__EXERCISE GOAL__
Take every line containing "github" out of the records.

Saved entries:
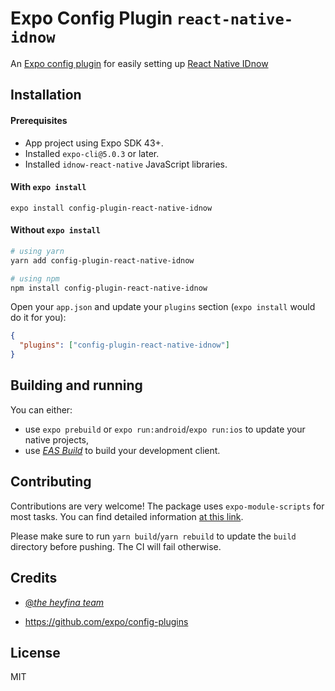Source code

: # Expo Config Plugin `react-native-idnow`

An [Expo config plugin](https://docs.expo.io/guides/config-plugins) for easily setting up [React Native IDnow](https://github.com/bitwala/react-native-idnow)

## Installation

#### Prerequisites

- App project using Expo SDK 43+.
- Installed `expo-cli@5.0.3` or later.
- Installed `idnow-react-native` JavaScript libraries.

#### With `expo install`

```
expo install config-plugin-react-native-idnow
```

#### Without `expo install`

```sh
# using yarn
yarn add config-plugin-react-native-idnow

# using npm
npm install config-plugin-react-native-idnow
```

Open your `app.json` and update your `plugins` section (`expo install` would do it for you):

```json
{
  "plugins": ["config-plugin-react-native-idnow"]
}
```

## Building and running

You can either:

- use `expo prebuild` or `expo run:android`/`expo run:ios` to update your native projects,
- use _[EAS Build](https://docs.expo.io/build/introduction/)_ to build your development client.

## Contributing

Contributions are very welcome! The package uses `expo-module-scripts` for most tasks. You can find detailed information [at this link](https://github.com/expo/expo/tree/master/packages/expo-module-scripts#-config-plugin).

Please make sure to run `yarn build`/`yarn rebuild` to update the `build` directory before pushing. The CI will fail otherwise.

## Credits

- [@_the heyfina team_](https://github.com/heyfina)

- <https://github.com/expo/config-plugins>

## License

MIT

__TASK RESULT__
An [Expo config plugin](https://docs.expo.io/guides/config-plugins) for easily setting up [React Native IDnow](https://github.com/bitwala/react-native-idnow)
Contributions are very welcome! The package uses `expo-module-scripts` for most tasks. You can find detailed information [at this link](https://github.com/expo/expo/tree/master/packages/expo-module-scripts#-config-plugin).
- [@_the heyfina team_](https://github.com/heyfina)
- <https://github.com/expo/config-plugins>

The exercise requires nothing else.